Please copy each line from the entries that contains the string "path".

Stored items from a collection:
====
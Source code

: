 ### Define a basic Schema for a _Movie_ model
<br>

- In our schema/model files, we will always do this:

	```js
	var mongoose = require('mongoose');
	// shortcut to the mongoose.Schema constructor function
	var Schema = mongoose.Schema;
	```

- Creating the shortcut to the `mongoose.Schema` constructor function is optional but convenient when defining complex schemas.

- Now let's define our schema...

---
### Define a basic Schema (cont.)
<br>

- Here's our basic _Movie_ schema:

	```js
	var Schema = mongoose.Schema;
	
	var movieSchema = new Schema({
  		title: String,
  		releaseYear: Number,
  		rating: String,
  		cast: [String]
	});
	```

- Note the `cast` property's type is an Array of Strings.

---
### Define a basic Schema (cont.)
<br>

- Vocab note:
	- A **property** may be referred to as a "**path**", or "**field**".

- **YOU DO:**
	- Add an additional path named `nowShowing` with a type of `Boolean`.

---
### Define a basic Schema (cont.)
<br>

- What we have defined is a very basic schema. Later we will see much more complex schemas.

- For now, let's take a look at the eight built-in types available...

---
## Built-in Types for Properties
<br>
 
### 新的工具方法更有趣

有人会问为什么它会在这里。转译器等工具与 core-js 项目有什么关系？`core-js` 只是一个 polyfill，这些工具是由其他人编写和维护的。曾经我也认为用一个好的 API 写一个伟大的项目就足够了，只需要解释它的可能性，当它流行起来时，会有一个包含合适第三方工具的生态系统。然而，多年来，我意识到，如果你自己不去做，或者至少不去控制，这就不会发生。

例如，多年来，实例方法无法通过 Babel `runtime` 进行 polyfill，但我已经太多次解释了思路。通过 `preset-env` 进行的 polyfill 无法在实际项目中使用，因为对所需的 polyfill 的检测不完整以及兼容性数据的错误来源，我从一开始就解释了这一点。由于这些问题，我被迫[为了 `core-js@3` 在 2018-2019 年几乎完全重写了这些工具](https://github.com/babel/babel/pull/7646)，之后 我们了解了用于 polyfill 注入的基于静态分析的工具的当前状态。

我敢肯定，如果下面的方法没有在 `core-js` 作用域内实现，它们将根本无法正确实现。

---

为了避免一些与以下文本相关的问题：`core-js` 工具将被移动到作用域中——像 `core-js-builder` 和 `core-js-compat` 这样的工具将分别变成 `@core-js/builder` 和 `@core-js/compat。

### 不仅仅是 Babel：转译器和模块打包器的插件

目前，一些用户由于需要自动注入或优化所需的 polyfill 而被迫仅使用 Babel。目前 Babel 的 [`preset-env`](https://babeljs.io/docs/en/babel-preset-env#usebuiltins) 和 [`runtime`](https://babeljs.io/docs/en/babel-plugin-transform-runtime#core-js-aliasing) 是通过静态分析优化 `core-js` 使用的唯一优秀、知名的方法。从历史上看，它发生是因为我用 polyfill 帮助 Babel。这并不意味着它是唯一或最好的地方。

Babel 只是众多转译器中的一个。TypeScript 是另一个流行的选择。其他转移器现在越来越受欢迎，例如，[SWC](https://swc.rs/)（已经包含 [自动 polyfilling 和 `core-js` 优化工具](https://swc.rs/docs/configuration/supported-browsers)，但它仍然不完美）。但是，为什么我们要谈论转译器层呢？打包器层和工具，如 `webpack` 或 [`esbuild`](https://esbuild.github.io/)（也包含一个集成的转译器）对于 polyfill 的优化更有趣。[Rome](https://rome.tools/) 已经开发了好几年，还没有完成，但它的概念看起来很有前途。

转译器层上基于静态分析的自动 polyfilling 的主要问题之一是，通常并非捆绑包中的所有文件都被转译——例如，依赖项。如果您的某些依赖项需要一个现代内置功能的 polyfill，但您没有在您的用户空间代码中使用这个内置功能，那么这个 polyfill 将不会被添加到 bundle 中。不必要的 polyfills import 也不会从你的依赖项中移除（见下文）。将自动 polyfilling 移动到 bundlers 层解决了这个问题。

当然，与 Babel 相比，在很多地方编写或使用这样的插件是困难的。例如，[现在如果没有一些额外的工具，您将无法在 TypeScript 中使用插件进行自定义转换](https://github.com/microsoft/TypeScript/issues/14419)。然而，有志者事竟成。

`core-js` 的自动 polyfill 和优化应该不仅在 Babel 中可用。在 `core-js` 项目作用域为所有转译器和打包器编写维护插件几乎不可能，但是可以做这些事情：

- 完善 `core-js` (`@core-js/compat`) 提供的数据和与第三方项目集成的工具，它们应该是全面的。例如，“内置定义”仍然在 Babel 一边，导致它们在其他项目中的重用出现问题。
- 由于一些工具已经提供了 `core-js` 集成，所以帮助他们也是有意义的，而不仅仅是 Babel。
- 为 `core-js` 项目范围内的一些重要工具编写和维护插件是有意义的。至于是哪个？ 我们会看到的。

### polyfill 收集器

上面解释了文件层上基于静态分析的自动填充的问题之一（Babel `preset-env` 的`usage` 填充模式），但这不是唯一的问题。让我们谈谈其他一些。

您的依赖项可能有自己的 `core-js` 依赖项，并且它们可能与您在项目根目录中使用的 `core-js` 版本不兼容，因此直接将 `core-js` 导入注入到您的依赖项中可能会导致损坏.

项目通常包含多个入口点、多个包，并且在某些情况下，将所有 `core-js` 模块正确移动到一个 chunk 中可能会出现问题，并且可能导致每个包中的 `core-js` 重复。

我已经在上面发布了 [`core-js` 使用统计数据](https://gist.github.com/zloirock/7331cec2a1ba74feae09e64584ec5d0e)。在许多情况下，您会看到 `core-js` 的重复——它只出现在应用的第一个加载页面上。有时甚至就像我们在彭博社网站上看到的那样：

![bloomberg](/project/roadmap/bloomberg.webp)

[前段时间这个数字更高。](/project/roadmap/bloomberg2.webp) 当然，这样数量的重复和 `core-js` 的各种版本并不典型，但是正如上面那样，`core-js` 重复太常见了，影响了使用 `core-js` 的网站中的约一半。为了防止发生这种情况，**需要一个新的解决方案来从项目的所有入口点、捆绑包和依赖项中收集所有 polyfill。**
====
Written response:
	- A **property** may be referred to as a "**path**", or "**field**".
	- Add an additional path named `nowShowing` with a type of `Boolean`.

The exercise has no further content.